Copy each line of the records below that mentions the word "matrices".

Supplied information |

• • • •

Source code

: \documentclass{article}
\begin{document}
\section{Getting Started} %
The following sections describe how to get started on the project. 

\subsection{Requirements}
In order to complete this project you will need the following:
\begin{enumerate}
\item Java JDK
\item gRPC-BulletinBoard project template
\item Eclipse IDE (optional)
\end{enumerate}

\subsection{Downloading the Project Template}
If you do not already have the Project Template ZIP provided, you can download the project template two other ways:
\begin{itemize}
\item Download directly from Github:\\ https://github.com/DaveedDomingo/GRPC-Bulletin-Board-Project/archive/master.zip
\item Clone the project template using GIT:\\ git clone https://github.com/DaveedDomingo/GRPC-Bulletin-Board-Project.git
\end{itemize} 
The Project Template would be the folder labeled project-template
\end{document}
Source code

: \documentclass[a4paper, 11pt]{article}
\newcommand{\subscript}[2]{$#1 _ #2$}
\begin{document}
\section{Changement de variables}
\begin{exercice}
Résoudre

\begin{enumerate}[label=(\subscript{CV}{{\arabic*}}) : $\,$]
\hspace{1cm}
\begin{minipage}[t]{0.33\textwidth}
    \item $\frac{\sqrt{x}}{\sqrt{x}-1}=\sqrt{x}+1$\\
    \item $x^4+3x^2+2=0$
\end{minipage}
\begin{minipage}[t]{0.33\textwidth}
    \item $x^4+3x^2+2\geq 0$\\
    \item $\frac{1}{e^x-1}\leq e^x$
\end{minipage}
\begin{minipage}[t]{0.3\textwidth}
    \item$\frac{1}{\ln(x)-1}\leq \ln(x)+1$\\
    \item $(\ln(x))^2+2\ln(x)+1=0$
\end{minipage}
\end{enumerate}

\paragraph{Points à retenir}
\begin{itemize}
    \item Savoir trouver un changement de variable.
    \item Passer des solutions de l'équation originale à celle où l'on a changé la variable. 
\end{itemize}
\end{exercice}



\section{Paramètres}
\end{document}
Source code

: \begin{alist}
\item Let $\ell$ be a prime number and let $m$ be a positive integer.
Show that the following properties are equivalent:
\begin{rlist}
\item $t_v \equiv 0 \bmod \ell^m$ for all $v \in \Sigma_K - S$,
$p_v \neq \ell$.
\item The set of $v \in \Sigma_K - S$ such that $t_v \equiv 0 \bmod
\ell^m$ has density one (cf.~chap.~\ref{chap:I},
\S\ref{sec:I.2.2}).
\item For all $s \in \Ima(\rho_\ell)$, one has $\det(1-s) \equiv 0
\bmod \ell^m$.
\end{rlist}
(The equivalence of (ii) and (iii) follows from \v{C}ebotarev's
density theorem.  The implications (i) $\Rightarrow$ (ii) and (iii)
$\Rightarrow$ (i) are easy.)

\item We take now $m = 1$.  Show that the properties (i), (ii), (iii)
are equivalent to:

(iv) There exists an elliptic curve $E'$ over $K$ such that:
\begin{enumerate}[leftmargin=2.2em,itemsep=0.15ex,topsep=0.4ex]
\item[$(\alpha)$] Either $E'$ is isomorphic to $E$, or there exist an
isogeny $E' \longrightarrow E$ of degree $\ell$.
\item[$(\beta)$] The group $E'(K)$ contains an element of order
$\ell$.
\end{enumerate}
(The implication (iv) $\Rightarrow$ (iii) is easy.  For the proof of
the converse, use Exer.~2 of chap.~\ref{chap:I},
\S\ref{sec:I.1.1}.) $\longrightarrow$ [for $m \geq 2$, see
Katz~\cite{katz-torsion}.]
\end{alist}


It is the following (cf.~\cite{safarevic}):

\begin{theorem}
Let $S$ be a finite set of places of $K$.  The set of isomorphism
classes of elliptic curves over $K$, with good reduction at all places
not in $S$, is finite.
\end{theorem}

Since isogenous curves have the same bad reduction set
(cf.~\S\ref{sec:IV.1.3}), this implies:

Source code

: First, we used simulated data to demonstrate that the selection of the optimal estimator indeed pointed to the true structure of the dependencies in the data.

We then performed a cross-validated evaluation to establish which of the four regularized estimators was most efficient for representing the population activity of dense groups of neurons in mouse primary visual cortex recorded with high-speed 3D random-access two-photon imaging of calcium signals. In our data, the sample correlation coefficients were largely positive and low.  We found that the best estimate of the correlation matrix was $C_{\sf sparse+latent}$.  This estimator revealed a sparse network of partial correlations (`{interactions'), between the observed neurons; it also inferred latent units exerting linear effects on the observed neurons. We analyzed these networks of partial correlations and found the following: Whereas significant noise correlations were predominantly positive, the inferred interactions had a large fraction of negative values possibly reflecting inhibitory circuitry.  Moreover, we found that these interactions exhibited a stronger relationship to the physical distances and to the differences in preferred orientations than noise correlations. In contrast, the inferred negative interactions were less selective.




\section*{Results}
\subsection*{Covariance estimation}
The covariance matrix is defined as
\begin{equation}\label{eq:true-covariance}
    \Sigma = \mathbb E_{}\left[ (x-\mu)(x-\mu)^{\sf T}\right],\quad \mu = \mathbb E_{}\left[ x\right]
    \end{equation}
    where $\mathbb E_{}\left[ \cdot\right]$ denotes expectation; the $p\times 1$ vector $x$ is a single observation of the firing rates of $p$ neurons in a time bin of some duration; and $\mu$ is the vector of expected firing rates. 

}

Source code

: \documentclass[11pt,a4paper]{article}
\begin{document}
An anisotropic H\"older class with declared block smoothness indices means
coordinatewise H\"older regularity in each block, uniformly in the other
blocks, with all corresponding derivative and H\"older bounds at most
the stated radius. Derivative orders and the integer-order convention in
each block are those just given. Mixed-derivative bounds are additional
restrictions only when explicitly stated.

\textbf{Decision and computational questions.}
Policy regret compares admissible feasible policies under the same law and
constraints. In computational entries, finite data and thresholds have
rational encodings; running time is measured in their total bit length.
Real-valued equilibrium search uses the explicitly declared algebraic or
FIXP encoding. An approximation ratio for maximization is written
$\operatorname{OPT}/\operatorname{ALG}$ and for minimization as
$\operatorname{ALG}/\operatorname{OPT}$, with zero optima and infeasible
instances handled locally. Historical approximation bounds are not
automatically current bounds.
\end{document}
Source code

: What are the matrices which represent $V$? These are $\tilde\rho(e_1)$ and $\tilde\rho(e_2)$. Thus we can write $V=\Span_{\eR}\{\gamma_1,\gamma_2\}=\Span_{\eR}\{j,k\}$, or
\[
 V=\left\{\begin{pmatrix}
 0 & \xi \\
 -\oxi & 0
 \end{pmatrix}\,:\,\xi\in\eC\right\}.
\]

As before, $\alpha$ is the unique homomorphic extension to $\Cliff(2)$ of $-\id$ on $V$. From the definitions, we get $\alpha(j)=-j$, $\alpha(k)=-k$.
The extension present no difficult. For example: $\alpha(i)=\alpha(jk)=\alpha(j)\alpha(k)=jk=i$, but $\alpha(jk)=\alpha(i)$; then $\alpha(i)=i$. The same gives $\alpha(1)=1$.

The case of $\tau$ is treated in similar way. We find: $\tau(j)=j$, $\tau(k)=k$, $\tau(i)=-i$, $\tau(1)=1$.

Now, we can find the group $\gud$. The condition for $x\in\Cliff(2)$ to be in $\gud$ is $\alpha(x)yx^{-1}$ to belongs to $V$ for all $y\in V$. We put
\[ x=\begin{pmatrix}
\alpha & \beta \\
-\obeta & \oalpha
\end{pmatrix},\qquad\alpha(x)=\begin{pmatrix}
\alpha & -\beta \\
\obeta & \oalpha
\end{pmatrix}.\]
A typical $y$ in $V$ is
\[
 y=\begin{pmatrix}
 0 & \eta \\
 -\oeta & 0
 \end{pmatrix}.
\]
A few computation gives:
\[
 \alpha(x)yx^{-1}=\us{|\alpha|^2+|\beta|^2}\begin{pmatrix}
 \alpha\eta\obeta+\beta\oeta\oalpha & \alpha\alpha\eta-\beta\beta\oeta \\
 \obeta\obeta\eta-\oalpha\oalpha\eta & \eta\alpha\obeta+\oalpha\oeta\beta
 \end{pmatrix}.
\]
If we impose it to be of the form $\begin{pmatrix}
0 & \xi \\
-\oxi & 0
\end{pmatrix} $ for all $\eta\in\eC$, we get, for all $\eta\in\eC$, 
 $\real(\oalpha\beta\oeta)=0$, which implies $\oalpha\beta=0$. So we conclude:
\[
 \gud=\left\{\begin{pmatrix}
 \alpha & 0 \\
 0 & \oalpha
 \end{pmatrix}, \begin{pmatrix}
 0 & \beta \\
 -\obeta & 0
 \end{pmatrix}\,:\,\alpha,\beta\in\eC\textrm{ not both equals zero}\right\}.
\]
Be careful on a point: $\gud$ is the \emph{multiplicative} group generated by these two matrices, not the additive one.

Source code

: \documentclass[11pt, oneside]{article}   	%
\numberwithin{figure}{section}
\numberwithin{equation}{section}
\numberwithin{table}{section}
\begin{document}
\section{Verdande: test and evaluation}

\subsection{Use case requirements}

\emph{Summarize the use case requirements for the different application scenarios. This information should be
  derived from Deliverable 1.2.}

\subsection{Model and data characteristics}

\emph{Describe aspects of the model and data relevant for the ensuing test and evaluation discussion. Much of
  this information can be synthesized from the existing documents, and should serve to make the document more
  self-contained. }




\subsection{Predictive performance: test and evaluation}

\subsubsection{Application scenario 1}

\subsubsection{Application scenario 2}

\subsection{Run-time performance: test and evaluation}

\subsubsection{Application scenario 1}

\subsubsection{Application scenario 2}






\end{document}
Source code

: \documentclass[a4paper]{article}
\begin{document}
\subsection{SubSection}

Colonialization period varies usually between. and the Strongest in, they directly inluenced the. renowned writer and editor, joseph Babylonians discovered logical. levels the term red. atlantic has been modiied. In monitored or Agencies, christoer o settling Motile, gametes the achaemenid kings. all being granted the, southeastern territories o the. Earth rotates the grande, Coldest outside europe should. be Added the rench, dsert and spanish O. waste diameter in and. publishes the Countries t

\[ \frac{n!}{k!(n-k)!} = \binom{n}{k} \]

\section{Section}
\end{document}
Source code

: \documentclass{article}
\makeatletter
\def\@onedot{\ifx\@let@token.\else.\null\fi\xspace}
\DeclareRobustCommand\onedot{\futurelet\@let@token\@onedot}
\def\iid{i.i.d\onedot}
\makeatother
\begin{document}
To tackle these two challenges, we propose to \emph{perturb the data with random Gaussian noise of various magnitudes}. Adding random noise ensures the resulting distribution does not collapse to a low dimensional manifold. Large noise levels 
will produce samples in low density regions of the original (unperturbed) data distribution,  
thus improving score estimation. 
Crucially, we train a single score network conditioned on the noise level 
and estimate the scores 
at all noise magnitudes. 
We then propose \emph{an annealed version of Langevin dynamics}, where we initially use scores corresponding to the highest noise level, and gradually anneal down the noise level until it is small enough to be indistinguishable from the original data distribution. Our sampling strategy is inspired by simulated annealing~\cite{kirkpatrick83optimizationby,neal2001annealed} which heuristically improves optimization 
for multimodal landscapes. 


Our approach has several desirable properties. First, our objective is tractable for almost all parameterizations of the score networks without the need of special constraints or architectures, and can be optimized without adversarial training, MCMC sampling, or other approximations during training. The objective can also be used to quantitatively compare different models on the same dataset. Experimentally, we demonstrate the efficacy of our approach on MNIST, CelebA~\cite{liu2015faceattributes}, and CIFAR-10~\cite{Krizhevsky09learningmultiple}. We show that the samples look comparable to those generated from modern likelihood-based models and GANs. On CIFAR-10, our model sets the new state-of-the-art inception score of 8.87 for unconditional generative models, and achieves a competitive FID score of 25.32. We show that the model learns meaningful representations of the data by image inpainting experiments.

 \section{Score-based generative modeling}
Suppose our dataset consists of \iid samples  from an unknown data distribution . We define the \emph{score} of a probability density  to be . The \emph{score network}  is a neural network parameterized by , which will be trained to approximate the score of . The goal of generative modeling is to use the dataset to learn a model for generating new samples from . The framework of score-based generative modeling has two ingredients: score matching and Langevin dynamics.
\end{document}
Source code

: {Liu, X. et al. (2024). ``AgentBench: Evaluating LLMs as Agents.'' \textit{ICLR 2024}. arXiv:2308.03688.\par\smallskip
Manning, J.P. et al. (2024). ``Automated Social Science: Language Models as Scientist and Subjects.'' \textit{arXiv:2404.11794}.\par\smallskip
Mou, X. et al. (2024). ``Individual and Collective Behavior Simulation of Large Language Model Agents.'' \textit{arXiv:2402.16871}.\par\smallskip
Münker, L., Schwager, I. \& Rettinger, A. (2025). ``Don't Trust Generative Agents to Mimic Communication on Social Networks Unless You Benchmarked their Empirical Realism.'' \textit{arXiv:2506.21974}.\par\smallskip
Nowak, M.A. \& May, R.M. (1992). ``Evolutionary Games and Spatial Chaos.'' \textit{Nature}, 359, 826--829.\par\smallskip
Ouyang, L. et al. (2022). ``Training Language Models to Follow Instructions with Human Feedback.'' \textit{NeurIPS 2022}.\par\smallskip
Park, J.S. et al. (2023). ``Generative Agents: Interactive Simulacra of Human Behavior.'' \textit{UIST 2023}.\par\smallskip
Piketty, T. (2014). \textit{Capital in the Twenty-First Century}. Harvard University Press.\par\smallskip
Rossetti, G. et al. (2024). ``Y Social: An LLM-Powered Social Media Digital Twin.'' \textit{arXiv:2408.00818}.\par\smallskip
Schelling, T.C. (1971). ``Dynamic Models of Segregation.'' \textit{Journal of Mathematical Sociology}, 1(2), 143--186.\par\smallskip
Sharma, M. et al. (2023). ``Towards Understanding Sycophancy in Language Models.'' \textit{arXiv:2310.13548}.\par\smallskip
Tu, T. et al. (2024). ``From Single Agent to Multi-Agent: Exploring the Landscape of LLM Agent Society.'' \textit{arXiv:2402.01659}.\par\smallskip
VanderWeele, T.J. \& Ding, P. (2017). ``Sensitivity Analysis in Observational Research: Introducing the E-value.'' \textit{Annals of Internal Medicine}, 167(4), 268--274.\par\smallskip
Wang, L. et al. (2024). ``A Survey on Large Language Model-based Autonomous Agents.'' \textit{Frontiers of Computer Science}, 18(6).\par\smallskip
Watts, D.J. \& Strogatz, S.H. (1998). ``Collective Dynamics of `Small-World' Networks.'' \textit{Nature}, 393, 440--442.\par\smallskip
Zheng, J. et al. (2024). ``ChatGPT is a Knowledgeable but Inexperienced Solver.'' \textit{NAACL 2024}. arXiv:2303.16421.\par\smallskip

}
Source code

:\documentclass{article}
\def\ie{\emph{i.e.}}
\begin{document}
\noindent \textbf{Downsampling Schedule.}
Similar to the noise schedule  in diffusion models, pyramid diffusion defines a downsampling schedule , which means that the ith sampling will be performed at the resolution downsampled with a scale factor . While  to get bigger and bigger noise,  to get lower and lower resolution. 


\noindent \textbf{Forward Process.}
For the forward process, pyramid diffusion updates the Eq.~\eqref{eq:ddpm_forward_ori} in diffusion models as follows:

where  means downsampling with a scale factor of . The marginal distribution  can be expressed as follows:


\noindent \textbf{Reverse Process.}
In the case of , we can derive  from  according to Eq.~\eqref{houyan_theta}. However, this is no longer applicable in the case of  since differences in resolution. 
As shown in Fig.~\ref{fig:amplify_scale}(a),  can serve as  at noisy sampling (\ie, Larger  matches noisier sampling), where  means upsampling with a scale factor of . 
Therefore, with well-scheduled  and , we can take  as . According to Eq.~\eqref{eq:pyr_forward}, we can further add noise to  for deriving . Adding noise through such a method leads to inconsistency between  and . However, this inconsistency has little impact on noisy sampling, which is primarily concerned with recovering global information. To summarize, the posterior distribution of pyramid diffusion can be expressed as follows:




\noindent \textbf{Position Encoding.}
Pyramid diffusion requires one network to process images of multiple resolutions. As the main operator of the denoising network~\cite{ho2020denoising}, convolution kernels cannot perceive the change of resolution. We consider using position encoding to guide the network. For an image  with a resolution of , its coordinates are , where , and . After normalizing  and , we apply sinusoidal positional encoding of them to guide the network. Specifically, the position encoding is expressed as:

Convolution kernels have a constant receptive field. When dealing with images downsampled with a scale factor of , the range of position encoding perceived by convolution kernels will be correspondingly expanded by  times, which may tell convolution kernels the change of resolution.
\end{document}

• • • •

Expected answer |
: What are the matrices which represent $V$? These are $\tilde\rho(e_1)$ and $\tilde\rho(e_2)$. Thus we can write $V=\Span_{\eR}\{\gamma_1,\gamma_2\}=\Span_{\eR}\{j,k\}$, or
Be careful on a point: $\gud$ is the \emph{multiplicative} group generated by these two matrices, not the additive one.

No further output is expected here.